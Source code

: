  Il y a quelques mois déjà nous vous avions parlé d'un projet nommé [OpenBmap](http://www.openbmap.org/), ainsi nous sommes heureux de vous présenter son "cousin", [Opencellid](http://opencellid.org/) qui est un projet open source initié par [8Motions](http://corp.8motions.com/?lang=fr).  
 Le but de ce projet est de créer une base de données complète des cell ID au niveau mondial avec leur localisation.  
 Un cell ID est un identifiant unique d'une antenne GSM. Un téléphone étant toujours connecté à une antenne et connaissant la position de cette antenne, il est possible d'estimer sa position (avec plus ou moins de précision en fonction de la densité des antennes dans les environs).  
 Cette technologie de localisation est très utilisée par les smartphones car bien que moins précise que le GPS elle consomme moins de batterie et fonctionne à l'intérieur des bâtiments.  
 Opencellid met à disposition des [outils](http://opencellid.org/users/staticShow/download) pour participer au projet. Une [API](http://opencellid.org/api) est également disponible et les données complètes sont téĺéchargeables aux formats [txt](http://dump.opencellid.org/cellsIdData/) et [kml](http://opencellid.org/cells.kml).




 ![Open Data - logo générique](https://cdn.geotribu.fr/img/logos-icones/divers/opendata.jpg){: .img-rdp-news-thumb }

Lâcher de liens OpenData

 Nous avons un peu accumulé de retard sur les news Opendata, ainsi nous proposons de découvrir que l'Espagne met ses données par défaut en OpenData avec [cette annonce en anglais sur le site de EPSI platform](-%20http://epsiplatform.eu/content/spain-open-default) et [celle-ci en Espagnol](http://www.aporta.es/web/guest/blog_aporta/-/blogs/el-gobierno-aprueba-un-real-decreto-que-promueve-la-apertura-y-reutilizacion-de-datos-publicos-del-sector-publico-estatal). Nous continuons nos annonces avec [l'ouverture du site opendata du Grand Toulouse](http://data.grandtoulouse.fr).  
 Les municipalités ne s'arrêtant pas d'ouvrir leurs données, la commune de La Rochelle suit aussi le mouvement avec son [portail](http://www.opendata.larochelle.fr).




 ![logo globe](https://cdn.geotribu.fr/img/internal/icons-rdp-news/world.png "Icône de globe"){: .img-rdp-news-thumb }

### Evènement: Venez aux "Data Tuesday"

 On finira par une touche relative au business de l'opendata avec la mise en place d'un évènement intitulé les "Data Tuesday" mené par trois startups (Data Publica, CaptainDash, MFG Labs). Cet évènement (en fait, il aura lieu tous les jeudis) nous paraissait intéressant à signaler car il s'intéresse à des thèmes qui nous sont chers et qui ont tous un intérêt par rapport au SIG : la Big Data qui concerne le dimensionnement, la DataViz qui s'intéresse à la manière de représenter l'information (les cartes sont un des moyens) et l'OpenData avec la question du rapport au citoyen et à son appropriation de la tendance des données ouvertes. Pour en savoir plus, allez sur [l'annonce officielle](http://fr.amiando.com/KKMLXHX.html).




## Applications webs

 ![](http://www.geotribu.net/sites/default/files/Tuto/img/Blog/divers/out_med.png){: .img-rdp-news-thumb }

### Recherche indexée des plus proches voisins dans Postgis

------------------------

» **WHAT THE TASK ASKS**: Write out exactly the lines from the line with "## Applications webs" to the close of the listing above, including both of those lines.

» **ANSWER**:
## Applications webs

 ![](http://www.geotribu.net/sites/default/files/Tuto/img/Blog/divers/out_med.png){: .img-rdp-news-thumb }

### Recherche indexée des plus proches voisins dans Postgis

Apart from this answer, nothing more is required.